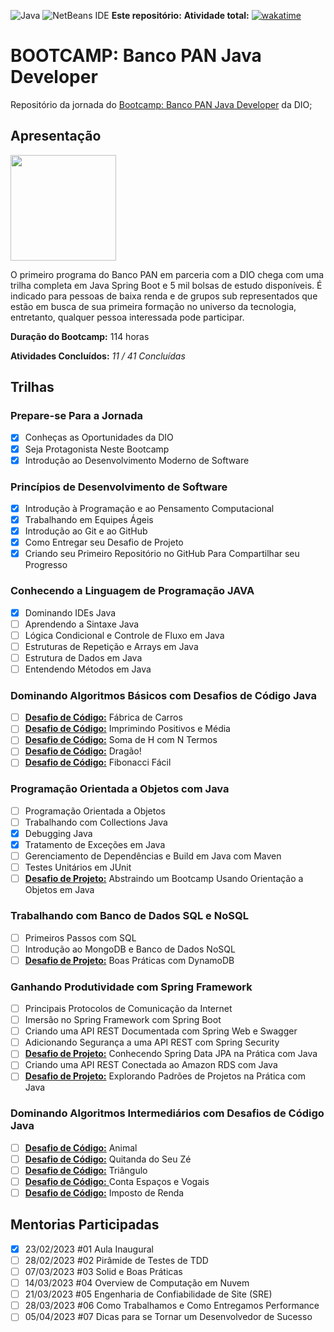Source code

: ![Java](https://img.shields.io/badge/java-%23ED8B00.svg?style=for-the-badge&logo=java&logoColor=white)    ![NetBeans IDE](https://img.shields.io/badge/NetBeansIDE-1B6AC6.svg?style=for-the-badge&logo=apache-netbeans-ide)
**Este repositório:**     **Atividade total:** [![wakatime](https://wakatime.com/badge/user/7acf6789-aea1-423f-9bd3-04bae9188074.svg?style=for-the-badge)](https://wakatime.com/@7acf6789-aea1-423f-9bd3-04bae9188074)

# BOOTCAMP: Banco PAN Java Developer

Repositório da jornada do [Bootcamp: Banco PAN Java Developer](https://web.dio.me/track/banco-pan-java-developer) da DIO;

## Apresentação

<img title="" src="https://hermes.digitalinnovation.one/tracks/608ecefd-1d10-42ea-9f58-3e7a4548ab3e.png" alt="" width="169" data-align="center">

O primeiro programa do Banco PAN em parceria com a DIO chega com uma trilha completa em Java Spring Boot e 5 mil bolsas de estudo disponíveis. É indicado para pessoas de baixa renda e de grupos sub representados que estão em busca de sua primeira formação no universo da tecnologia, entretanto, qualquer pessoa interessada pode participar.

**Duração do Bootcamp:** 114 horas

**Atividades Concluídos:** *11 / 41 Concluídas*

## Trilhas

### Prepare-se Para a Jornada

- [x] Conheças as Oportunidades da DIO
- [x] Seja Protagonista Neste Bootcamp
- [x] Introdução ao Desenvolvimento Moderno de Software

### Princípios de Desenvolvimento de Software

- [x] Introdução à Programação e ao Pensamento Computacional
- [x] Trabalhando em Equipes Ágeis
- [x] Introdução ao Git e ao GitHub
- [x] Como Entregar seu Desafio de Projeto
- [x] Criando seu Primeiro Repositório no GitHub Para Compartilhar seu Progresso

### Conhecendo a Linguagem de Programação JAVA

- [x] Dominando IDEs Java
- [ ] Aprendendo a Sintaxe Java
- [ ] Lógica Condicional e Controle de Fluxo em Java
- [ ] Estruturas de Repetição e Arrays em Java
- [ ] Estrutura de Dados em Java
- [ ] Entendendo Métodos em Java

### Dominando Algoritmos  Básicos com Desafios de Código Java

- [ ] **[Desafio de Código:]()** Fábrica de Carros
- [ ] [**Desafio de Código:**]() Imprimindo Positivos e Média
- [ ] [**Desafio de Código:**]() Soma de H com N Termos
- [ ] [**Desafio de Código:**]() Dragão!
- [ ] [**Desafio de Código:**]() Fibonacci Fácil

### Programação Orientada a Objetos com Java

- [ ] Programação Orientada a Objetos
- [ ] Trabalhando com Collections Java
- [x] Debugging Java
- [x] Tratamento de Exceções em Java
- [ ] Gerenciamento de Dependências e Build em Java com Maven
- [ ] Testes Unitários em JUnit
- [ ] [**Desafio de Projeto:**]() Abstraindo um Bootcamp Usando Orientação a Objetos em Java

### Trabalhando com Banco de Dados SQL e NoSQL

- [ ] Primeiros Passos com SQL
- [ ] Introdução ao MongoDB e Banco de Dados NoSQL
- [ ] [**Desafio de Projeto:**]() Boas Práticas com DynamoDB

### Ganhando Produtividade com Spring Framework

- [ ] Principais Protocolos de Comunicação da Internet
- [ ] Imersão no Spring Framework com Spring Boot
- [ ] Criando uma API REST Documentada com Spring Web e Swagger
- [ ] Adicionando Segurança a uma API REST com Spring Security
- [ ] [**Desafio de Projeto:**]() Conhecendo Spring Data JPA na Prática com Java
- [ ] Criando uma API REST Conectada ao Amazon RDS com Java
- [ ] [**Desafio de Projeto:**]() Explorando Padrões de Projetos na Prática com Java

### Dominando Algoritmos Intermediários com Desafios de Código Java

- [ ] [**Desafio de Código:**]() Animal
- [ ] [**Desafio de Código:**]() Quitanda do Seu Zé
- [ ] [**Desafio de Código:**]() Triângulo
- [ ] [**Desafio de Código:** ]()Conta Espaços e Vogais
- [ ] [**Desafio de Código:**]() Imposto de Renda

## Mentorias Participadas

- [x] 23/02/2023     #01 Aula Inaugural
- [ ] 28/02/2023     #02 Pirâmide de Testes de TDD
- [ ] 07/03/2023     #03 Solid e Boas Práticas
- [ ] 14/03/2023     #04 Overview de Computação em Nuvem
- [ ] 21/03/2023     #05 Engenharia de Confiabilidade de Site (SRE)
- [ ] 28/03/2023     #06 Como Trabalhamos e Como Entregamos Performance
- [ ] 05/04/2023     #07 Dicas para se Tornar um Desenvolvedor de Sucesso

==

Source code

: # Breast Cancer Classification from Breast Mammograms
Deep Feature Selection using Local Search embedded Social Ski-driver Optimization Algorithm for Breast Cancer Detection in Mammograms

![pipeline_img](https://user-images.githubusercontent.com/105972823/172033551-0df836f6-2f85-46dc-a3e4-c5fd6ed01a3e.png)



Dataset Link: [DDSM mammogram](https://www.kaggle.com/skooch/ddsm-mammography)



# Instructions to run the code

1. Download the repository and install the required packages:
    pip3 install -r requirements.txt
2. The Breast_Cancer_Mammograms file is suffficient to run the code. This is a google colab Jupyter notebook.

• Prompt: Return all lines in the entries above that carry the word "Programação".

• Written answer:
- [x] Introdução à Programação e ao Pensamento Computacional
### Conhecendo a Linguagem de Programação JAVA
### Programação Orientada a Objetos com Java
- [ ] Programação Orientada a Objetos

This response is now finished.